14-6. (E) Suppose we have these Prolog rules:
a :- b, c. a :- not(b), d.Suppose that not can also be interpreted as a "real" not, one that insists that negative evidence is present.
(a) Write the two rules in clause form.
(b) Now resolve the two clauses from part (a), and write a new Prolog rule without nots equivalent to the resolvent clause.
(c) Explain how the idea of the preceding could be generalized to a useful trick to improve rule-based expert systems, one that applies to rules of any length. Explain (i) how you pick appropriate (good) pairs of rules, (ii) how you can avoid converting to clause form, and (iii) under what circumstances you can delete the original rules.
14-7. Prolog interpreters are Horn-clause theorem-proving systems. But consider the following fallacy.

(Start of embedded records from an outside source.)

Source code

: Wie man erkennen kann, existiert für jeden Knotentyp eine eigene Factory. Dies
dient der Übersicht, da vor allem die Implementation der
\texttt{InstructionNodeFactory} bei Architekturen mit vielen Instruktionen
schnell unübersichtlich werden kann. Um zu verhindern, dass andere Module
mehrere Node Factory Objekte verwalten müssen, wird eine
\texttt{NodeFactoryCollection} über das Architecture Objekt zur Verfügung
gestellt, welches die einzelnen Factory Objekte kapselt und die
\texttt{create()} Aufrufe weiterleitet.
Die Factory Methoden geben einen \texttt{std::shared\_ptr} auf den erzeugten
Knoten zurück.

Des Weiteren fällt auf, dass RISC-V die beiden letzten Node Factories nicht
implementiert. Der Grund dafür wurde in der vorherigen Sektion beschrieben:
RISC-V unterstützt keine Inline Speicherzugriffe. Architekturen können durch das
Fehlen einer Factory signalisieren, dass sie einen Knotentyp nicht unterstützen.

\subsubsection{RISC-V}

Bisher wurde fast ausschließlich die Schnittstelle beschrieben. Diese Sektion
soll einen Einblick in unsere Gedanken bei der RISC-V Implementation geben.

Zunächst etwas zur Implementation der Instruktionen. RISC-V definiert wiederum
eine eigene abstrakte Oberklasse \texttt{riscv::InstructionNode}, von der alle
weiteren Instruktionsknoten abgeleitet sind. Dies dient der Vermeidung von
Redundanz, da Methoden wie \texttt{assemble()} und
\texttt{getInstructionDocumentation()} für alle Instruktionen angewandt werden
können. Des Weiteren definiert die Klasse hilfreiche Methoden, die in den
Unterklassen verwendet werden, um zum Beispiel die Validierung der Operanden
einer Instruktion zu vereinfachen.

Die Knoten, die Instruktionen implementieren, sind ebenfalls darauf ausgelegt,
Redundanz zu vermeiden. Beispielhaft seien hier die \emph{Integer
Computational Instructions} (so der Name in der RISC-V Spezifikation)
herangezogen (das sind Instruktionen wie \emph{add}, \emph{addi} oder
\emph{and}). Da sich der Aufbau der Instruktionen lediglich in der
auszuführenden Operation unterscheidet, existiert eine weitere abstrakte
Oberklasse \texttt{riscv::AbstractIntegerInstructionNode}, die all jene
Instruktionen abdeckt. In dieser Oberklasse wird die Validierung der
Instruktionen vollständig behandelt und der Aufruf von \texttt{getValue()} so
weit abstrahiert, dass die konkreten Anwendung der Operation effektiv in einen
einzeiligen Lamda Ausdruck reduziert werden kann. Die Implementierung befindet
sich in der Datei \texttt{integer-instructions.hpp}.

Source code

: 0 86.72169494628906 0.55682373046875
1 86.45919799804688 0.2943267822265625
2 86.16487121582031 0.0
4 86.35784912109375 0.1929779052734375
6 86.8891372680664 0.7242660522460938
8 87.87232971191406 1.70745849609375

(a) Represent in clause form this pseudo-Prolog:
(weekend(T); holiday(T)) :- empty(spanagel421,T).which means that if Spanagel 421 is empty, it must either be a weekend or a holiday.
(b) Convert this into an equivalent Prolog rule with only one expression, holiday(T), on its left side.
(c) Show that the original rule and the rule for part (b) have equivalent truth value by showing their truth tables.
(d) Part (b) is a legal Prolog rule because it has only one predicate expression on its left side. So it seems we can always implement a non-Horn clause in Prolog. What's wrong with this argument?
14-8. (E) Suppose we wish Prolog interpreters to use mathematical induction proof techniques automatically. Discuss what is wrong with just adding an induction rule to all Prolog programs, saying in essence
"p(X) is true if p(1) is true and if for N>1, p(N) implies p(N+1)."
14-9. (A) Consider proving things by resolution as a search problem with one operator: resolve two clauses to get a new clause. Each state can be described as a set of clauses given or proved. Suppose you have N clauses to begin.
(a) What is an upper bound on the initial branching factor?
(b) What is an upper bound on the branching factor after K resolutions have been done?
14-10. (P) The resolution program can be made more efficient.
(a) Improve it so it doesn't examine every pair of clauses, but only pairs in which the first clause precedes the second in the database.
(b) Improve it to remove any clause that becomes redundant, in that the expressions of the last clause discovered are a subset of the expressions of that clause.